» What to produce: Produce word for word the lines of the data below running from the one that has "In order to check" to the one that has "This is indeed", inclusive, and no others.
--- Material for the task Enclosed Below ---
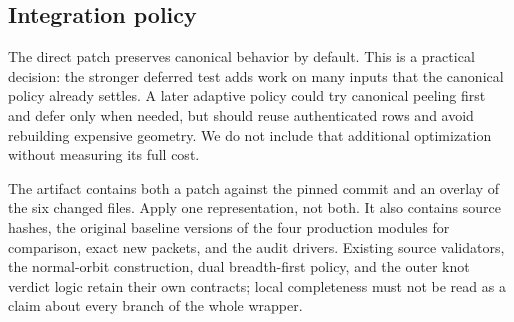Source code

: \subsection{Integration policy}

The direct patch preserves canonical behavior by default.  This is a
practical decision: the stronger deferred test adds work on many inputs
that the canonical policy already settles.  A later adaptive policy could
try canonical peeling first and defer only when needed, but should reuse
authenticated rows and avoid rebuilding expensive geometry.  We do not
include that additional optimization without measuring its full cost.

The artifact contains both a patch against the pinned commit and an
overlay of the six changed files.  Apply one representation, not both.
It also contains source hashes, the original baseline versions of the
four production modules for comparison, exact new packets, and the audit
drivers.  Existing source validators, the normal-orbit construction,
dual breadth-first policy, and the outer knot verdict logic retain their
own contracts; local completeness must not be read as a claim about
every branch of the whole wrapper.

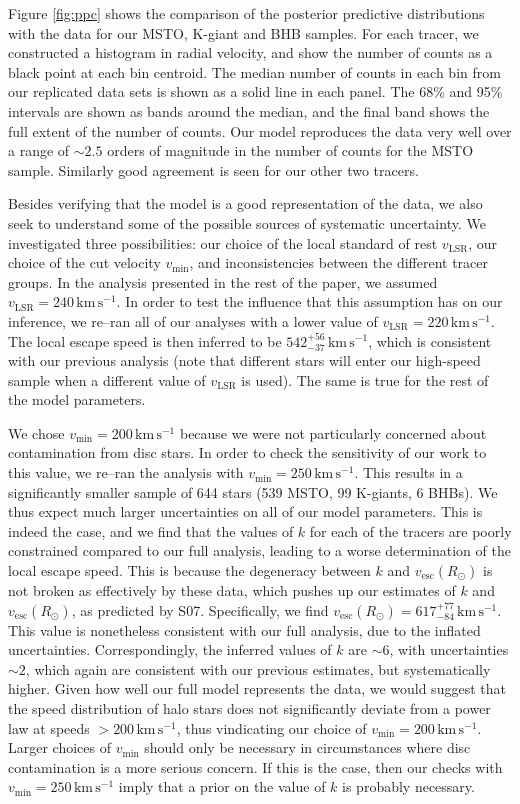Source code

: \documentclass[useAMS,twocolumn,usenatbib]{mn2e}
\def\kms{{\,\mathrm{km\,s^{-1}}}}
\def\vesc{{v_\mathrm{esc}}}
\def\vmin{{v_\mathrm{min}}}
\begin{document}
Figure \ref{fig:ppc} shows the comparison of the posterior predictive distributions with the data for our MSTO, K-giant and BHB samples. 
For each tracer, we constructed a histogram in radial velocity, and show the number of counts as a black point at each bin centroid. 
The median number of counts in each bin from our replicated data sets is shown as a solid line in each panel.
The 68\% and 95\% intervals are shown as bands around the median, and the final band shows the full extent of the number of counts.  
Our model reproduces the data very well over a range of $\sim 2.5$ orders of magnitude in the number of counts for the MSTO sample. 
Similarly good agreement is seen for our other two tracers.

Besides verifying that the model is a good representation of the data, we also seek to understand some of the possible sources of systematic uncertainty.
We investigated three possibilities: our choice of the local standard of rest $v_\mathrm{LSR}$, our choice of the cut velocity $\vmin$, and inconsistencies between the different tracer groups.
In the analysis presented in the rest of the paper, we assumed $v_\mathrm{LSR} = 240\kms$. 
In order to test the influence that this assumption has on our inference, we re--ran all of our analyses with a lower value of $v_\mathrm{LSR} = 220\kms$.
The local escape speed is then inferred to be $542^{+56}_{-37}\kms$, which is consistent with our previous analysis (note that different stars will enter our high-speed sample when a different value of $v_\mathrm{LSR}$ is used). 
The same is true for the rest of the model parameters.

We chose $\vmin=200\kms$ because we were not particularly concerned about contamination from disc stars. 
In order to check the sensitivity of our work to this value, we re--ran the analysis with $\vmin = 250\kms$. 
This results in a significantly smaller sample of 644 stars (539 MSTO, 99 K-giants, 6 BHBs). 
We thus expect much larger uncertainties on all of our model parameters. 
This is indeed the case, and we find that the values of $k$ for each of the tracers are poorly constrained compared to our full analysis, leading to a worse determination of the local escape speed. 
This is because the degeneracy between $k$ and $\vesc(R_\odot)$ is not broken as effectively by these data, which pushes up our estimates of $k$ and $\vesc(R_\odot)$, as predicted by S07. 
Specifically, we find $\vesc(R_\odot) = 617^{+77}_{-84}\kms$.  
This value is nonetheless consistent with our full analysis, due to the inflated uncertainties. 
Correspondingly, the inferred values of $k$ are $\sim 6$, with uncertainties $\sim 2$, which again are consistent with our previous estimates, but systematically higher. 
Given how well our full model represents the data, we would suggest that the speed distribution of halo stars does not significantly deviate from a power law at speeds $>200\kms$, thus vindicating our choice of $\vmin = 200\kms$. 
Larger choices of $\vmin$ should only be necessary in circumstances where disc contamination is a more serious concern. 
If this is the case, then our checks with $\vmin = 250\kms$ imply that a prior on the value of $k$ is probably necessary.
\end{document}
--- End of Enclosed Material for the task ---
» Written solution:
In order to check the sensitivity of our work to this value, we re--ran the analysis with $\vmin = 250\kms$. 
This results in a significantly smaller sample of 644 stars (539 MSTO, 99 K-giants, 6 BHBs). 
We thus expect much larger uncertainties on all of our model parameters. 
This is indeed the case, and we find that the values of $k$ for each of the tracers are poorly constrained compared to our full analysis, leading to a worse determination of the local escape speed. 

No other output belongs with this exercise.